Os depósitos foram denunciados pela Folha, em reportagem publicada ontem. O Ibama informou que apenas uma das empresas denunciadas, a Red Madeiras Tropicais, apresentou nota fiscal com o certificado de Registro Especial do Transporte (RET). A madeira veio do Pará e de Mato Grosso com o carimbo RET, que autoriza o transporte, mas não comprova a origem do produto. Isso significa que ela pode ter sido extraída ilegalmente de reservas indígenas.
A outra empresa, a Brasmell, ainda não apresentou nenhum documento. Em blitz feita pelo Instituto Ambiental do Paraná (IAP), na última sexta-feira, a empresa alegou que os documentos estavam com contadores e, por isso, não podiam ser apresentados. O IAP deu prazo até amanhã para a Brasmell apresentar a documentação. Essa empresa já responde processo instaurado pelo Ibama por não apresentar documento que comprove a origem de madeira exportada anteriormente.
Mesmo sem autorização do Ibama, a Brasmell se amparou em liminares judiciais para exportar o mogno.
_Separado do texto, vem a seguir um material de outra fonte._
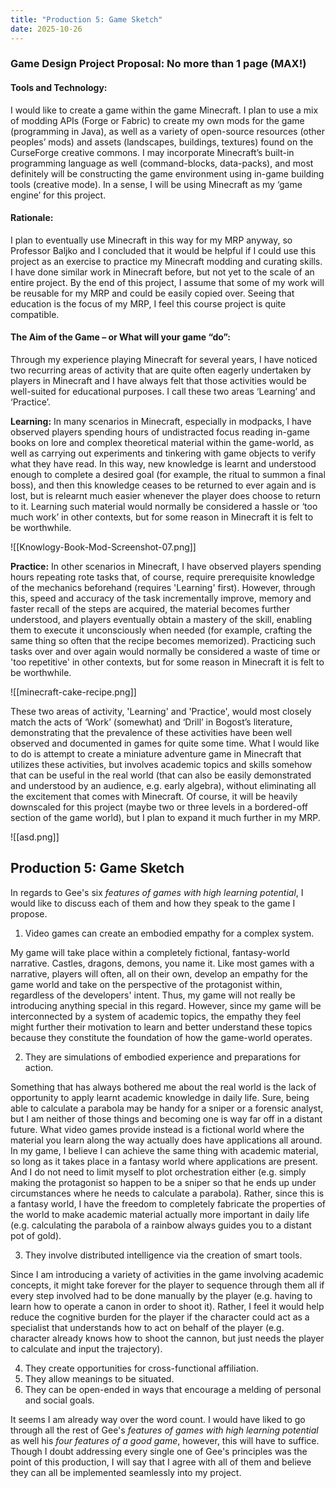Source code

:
 ```yaml
---
title: "Production 5: Game Sketch"
date: 2025-10-26
---
```

### Game Design Project Proposal: No more than 1 page (MAX!)

#### Tools and Technology:

I would like to create a game within the game Minecraft. I plan to use a mix of modding APIs (Forge or Fabric) to create my own mods for the game (programming in Java), as well as a variety of open-source resources (other peoples’ mods) and assets (landscapes, buildings, textures) found on the CurseForge creative commons. I may incorporate Minecraft’s built-in programming language as well (command-blocks, data-packs), and most definitely will be constructing the game environment using in-game building tools (creative mode). In a sense, I will be using Minecraft as my ‘game engine’ for this project.

#### Rationale:

I plan to eventually use Minecraft in this way for my MRP anyway, so Professor Baljko and I concluded that it would be helpful if I could use this project as an exercise to practice my Minecraft modding and curating skills. I have done similar work in Minecraft before, but not yet to the scale of an entire project. By the end of this project, I assume that some of my work will be reusable for my MRP and could be easily copied over. Seeing that education is the focus of my MRP, I feel this course project is quite compatible.

#### The Aim of the Game – or What will your game “do”: 

Through my experience playing Minecraft for several years, I have noticed two recurring areas of activity that are quite often eagerly undertaken by players in Minecraft and I have always felt that those activities would be well-suited for educational purposes. I call these two areas ‘Learning’ and ‘Practice’. 

**Learning:** In many scenarios in Minecraft, especially in modpacks, I have observed players spending hours of undistracted focus reading in-game books on lore and complex theoretical material within the game-world, as well as carrying out experiments and tinkering with game objects to verify what they have read. In this way, new knowledge is learnt and understood enough to complete a desired goal (for example, the ritual to summon a final boss), and then this knowledge ceases to be returned to ever again and is lost, but is relearnt much easier whenever the player does choose to return to it. Learning such material would normally be considered a hassle or ‘too much work’ in other contexts, but for some reason in Minecraft it is felt to be worthwhile.

![[Knowlogy-Book-Mod-Screenshot-07.png]]

**Practice:** In other scenarios in Minecraft, I have observed players spending hours repeating rote tasks that, of course, require prerequisite knowledge of the mechanics beforehand (requires 'Learning' first). However, through this, speed and accuracy of the task incrementally improve, memory and faster recall of the steps are acquired, the material becomes further understood, and players eventually obtain a mastery of the skill, enabling them to execute it unconsciously when needed (for example, crafting the same thing so often that the recipe becomes memorized). Practicing such tasks over and over again would normally be considered a waste of time or 'too repetitive' in other contexts, but for some reason in Minecraft it is felt to be worthwhile.

![[minecraft-cake-recipe.png]]

These two areas of activity, 'Learning' and 'Practice', would most closely match the acts of ‘Work’ (somewhat) and ‘Drill’ in Bogost’s literature, demonstrating that the prevalence of these activities have been well observed and documented in games for quite some time. What I would like to do is attempt to create a miniature adventure game in Minecraft that utilizes these activities, but involves academic topics and skills somehow that can be useful in the real world (that can also be easily demonstrated and understood by an audience, e.g. early algebra), without eliminating all the excitement that comes with Minecraft. Of course, it will be heavily downscaled for this project (maybe two or three levels in a bordered-off section of the game world), but I plan to expand it much further in my MRP.

![[asd.png]]
## Production 5: Game Sketch

In regards to Gee's six *features of games with high learning potential*, I would like to discuss each of them and how they speak to the game I propose.

1. Video games can create an embodied empathy for a complex system.

My game will take place within a completely fictional, fantasy-world narrative. Castles, dragons, demons, you name it. Like most games with a narrative, players will often, all on their own, develop an empathy for the game world and take on the perspective of the protagonist within, regardless of the developers' intent. Thus, my game will not really be introducing anything special in this regard. However, since my game will be interconnected by a system of academic topics, the empathy they feel might further their motivation to learn and better understand these topics because they constitute the foundation of how the game-world operates.

2. They are simulations of embodied experience and preparations for action.

Something that has always bothered me about the real world is the lack of opportunity to apply learnt academic knowledge in daily life. Sure, being able to calculate a parabola may be handy for a sniper or a forensic analyst, but I am neither of those things and becoming one is way far off in a distant future. What video games provide instead is a fictional world where the material you learn along the way actually does have applications all around. In my game, I believe I can achieve the same thing with academic material, so long as it takes place in a fantasy world where applications are present. And I do not need to limit myself to plot orchestration either (e.g. simply making the protagonist so happen to be a sniper so that he ends up under circumstances where he needs to calculate a parabola). Rather, since this is a fantasy world, I have the freedom to completely fabricate the properties of the world to make academic material actually more important in daily life (e.g. calculating the parabola of a rainbow always guides you to a distant pot of gold). 

3. They involve distributed intelligence via the creation of smart tools.

Since I am introducing a variety of activities in the game involving academic concepts, it might take forever for the player to sequence through them all if every step involved had to be done manually by the player (e.g. having to learn how to operate a canon in order to shoot it). Rather, I feel it would help reduce the cognitive burden for the player if the character could act as a specialist that understands how to act on behalf of the player (e.g. character already knows how to shoot the cannon, but just needs the player to calculate and input the trajectory).

4. They create opportunities for cross-functional affiliation.
5. They allow meanings to be situated.
6. They can be open-ended in ways that encourage a melding of personal and social goals.

It seems I am already way over the word count. I would have liked to go through all the rest of Gee's *features of games with high learning potential* as well his *four features of a good game*, however, this will have to suffice. Though I doubt addressing every single one of Gee's principles was the point of this production, I will say that I agree with all of them and believe they can all be implemented seamlessly into my project.  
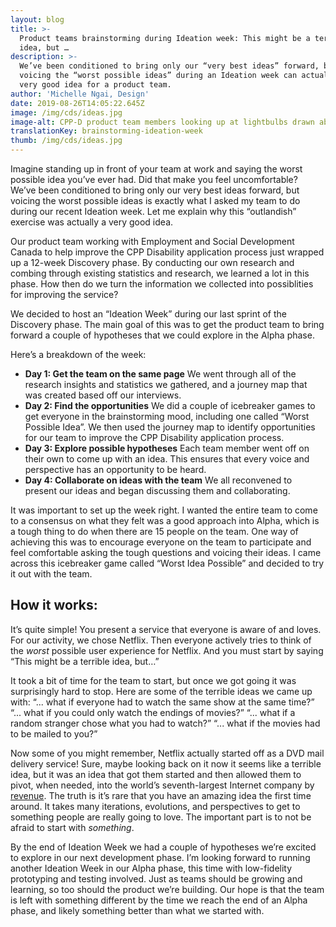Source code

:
```yaml
---
layout: blog
title: >-
  Product teams brainstorming during Ideation week: This might be a terrible
  idea, but …
description: >-
  We’ve been conditioned to bring only our “very best ideas” forward, but
  voicing the “worst possible ideas” during an Ideation week can actually be a
  very good idea for a product team.
author: 'Michelle Ngai, Design'
date: 2019-08-26T14:05:22.645Z
image: /img/cds/ideas.jpg
image-alt: CPP-D product team members looking up at lightbulbs drawn above their heads.
translationKey: brainstorming-ideation-week
thumb: /img/cds/ideas.jpg
---
```

Imagine standing up in front of your team at work and saying the worst possible idea you’ve ever had. Did that make you feel uncomfortable? We’ve been conditioned to bring only our very best ideas forward, but voicing the worst possible ideas is exactly what I asked my team to do during our recent Ideation week. Let me explain why this “outlandish” exercise was actually a very good idea. 

Our product team working with Employment and Social Development Canada to help improve the CPP Disability application process just wrapped up a 12-week Discovery phase. By conducting our own research and combing through existing statistics and research, we learned a lot in this phase. How then do we turn the information we collected into possiblities for improving the service?

We decided to host an “Ideation Week” during our last sprint of the Discovery phase. The main goal of this was to get the product team to bring forward a couple of hypotheses that we could explore in the Alpha phase. 

Here’s a breakdown of the week:

* **Day 1: Get the team on the same page** 
  We went through all of the research insights and statistics we gathered, and a journey map that was created based off our interviews. 
* **Day 2: Find the opportunities**
  We did a couple of icebreaker games to get everyone in the brainstorming mood, including one called “Worst Possible Idea”. We then used the journey map to identify  opportunities for our team to improve the CPP Disability application process.
* **Day 3: Explore possible hypotheses**
  Each team member went off on their own to come up with an idea. This ensures that every voice and perspective has an opportunity to be heard. 
* **Day 4: Collaborate on ideas with the team**
  We all reconvened to present our ideas and began discussing them and collaborating. 

It was important to set up the week right. I wanted the entire team to come to a consensus on what they felt was a good approach into Alpha, which is a tough thing to do when there are 15 people on the team. One way of achieving this was to encourage everyone on the team to participate and feel comfortable asking the tough questions and voicing their ideas. I came across this icebreaker game called “Worst Idea Possible” and decided to try it out with the team.  

## How it works: 
It’s quite simple! You present a service that everyone is aware of and loves. For our activity, we chose Netflix. Then everyone actively tries to think of the _worst_ possible user experience for Netflix. And you must start by saying “This might be a terrible idea, but…” 

It took a bit of time for the team to start, but once we got going it was surprisingly hard to stop. Here are some of the terrible ideas we came up with: 
“... what if everyone had to watch the same show at the same time?” 
“... what if you could only watch the endings of movies?” 
“... what if a random stranger chose what you had to watch?”
“... what if the movies had to be mailed to you?” 

Now some of you might remember, Netflix actually started off as a DVD mail delivery service! Sure, maybe looking back on it now it seems like a terrible idea, but it was an idea that got them started and then allowed them to pivot, when needed, into the world’s seventh-largest Internet company by [revenue](https://en.wikipedia.org/wiki/List_of_largest_Internet_companies). The truth is it’s rare that you have an amazing idea the first time around. It takes many iterations, evolutions, and perspectives to get to something people are really going to love. The important part is to not be afraid to start with _something_. 

By the end of Ideation Week we had a couple of hypotheses we’re excited to explore in our next development phase. I’m looking forward to running another Ideation Week in our Alpha phase, this time with low-fidelity prototyping and testing involved. Just as teams should be growing and learning, so too should the product we’re building. Our hope is that the team is left with something different by the time we reach the end of an Alpha phase, and likely something better than what we started with.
Nos últimos três anos, a empresa conseguiu tirar do País três mil metros cúbicos de mogno por meio de liminares.
O Ibama suspeita que a empresa tenha falsificado documentos para trazer a madeira para o Estado, já que seu escritório no Pará afirma que não concedeu autorização. Por essas irregularidades, a empresa foi multada em R$ 691 mil em outubro do ano passado, mas recorreu. O processo tramita na Justiça.
O superintendente do Ibama no Paraná, Luiz Nunes Melo, disse que não pode evitar que a madeira saia do País por meio de liminares. Nós indeferimos a exportação se a madeira não tem origem mas, se o juiz autoriza, não podemos fazer nada, ressaltou. Melo disse ainda que, se for comprovada alguma irregularidade no mogno encontrado nos depósitos, as empresas serão punidas.
Segundo ele, o volume de madeira encontrado é considerado elevado. Para conseguir dois mil metros cúbicos de mogno serrado, é necessário extrair pelo menos cinco mil metros cúbicos de madeira bruta, informou. O Brasil tem atualmente apenas seis planos de manejo autorizados para extração de mogno, que figura na lista das madeiras contingenciadas em extinção e com limite de exportação estabelecido a cada seis meses.